Ethereum’s native token Ether (ETH) has dropped about 17% against the U.S. dollar in the last two weeks. But its performance against Bitcoin (BTC) has been less painful with the ETH/BTC pair down 4.5% over the same period.
The pair’s down-move appears as both ETH/USD and BTC/USD drop nearly in lockstep while reacting to the Federal Reserve’s potential to hike rates by 50 basis points and slash its balance sheet by $95 billion per month.
The latest numbers released today show that consumer prices rose 8.5% in March, the most since 1981.
BTC/USD vs. ETH/USD daily price chart. Source: TradingView
ETH/BTC triangle breakout
Several technicals remain bullish despite ETH/BTC dropping in the last two weeks. Based on a classic continuation pattern, the pair still looks poised to resume its strong bull run in 2022.
Notably, ETH/BTC has corrected from a horizontal resistance level that constitutes an ascending triangle range in conjugation with rising trendline support.
As a rule, ascending triangles send the price in the direction of their previous trends. Therefore, since ETH/BTC was rallying before forming one, there’s a decent chance its bull run could continue toward its Feb. 2018 highs near 0.1 BTC, based on the setup shown in the chart below.
ETH/BTC weekly price chart featuring ascending triangle setup. Source: TradingView
Nonetheless, the interim market setup looks skewed to the downside, with ETH/BTC eyeing a correction towards the triangle’s lower trendline following its pullback from the upper one.

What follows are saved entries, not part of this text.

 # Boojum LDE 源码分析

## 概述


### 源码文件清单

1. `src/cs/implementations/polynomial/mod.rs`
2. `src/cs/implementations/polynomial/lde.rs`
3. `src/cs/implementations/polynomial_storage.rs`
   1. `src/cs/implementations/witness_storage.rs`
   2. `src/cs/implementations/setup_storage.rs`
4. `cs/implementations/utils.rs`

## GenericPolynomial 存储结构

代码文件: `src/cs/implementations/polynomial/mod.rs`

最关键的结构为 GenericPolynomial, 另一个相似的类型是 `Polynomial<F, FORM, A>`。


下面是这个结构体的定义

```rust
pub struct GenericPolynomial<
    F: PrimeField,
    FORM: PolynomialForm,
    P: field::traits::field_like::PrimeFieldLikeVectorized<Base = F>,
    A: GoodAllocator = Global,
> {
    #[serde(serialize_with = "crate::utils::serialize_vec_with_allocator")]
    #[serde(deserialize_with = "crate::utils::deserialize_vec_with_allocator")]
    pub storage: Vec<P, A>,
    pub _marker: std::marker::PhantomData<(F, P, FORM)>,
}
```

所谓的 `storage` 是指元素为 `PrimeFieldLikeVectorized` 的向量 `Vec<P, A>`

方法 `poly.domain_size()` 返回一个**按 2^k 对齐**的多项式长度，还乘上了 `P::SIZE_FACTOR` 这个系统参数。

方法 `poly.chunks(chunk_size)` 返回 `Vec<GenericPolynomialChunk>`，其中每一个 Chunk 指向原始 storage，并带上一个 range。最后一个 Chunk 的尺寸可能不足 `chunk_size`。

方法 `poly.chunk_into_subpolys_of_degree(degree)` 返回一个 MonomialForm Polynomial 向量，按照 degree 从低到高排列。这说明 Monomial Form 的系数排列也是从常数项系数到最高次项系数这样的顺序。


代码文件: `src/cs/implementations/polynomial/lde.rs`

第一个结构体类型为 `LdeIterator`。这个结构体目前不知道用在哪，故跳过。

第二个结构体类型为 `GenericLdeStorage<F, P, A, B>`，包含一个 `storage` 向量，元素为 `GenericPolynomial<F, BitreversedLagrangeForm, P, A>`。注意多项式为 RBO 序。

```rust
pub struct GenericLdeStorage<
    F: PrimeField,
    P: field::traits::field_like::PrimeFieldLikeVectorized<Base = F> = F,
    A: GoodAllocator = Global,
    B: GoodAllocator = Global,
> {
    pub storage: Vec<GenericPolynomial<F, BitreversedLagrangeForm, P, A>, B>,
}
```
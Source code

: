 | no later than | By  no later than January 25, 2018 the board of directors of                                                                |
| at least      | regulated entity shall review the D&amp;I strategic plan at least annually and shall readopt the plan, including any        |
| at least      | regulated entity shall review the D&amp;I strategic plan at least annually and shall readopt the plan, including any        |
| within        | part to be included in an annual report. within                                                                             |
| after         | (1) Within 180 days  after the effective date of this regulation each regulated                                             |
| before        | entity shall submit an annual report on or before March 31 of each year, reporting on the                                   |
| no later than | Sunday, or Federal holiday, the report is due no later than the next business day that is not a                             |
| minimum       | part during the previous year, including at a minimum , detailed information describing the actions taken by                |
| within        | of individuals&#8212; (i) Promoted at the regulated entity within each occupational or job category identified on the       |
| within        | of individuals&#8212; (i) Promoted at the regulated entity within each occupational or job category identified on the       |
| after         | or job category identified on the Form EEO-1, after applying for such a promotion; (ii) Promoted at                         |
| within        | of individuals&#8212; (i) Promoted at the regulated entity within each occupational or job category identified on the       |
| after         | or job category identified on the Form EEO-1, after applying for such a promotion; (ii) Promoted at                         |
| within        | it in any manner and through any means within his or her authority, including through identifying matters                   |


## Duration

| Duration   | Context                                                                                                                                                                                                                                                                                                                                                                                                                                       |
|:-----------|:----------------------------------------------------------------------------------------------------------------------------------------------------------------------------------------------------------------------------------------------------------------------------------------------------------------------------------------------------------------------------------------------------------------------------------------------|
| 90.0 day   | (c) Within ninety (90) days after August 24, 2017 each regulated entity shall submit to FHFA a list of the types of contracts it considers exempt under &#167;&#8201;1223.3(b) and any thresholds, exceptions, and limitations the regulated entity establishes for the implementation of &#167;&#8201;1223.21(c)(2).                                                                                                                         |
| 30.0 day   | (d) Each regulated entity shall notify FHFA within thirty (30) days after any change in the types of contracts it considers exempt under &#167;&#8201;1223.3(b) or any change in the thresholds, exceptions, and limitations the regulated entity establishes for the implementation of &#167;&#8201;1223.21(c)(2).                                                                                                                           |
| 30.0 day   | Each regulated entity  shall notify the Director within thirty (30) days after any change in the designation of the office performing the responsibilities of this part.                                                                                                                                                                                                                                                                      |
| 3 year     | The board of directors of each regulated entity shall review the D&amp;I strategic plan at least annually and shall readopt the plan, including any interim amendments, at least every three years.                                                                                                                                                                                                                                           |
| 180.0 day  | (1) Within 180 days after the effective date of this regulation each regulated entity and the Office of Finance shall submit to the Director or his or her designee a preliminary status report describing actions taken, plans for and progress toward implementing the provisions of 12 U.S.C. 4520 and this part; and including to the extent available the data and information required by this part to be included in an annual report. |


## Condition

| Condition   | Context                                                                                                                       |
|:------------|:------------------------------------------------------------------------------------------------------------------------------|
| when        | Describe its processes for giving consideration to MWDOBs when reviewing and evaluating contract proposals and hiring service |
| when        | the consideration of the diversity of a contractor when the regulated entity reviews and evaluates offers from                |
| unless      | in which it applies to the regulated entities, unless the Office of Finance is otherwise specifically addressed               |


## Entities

The bearish reversal scenario
Ascending triangle breakouts reach their upside targets nearly 73% of all time, a study by Samurai Trading Academy shows.
In a separate report, veteran investor Tom Bulkowski also highlights a 70% success rate for ascending triangles, thus underscoring the strong possibility for Ether to reach 0.10 BTC in 2022.
Nonetheless, this still leaves ETH/BTC with a 30% chance to invalidate its ascending triangle setup.
ETH/BTC weekly price chart. Source: TradingView
As it happens, the pair will break below its triangle’s lower trendline, which also coincides with its 50-week exponential moving average (the red wave in the chart above) near 0.06 BTC, opening the door for a further drop to 0.05 BTC, a support area from May-June 2021.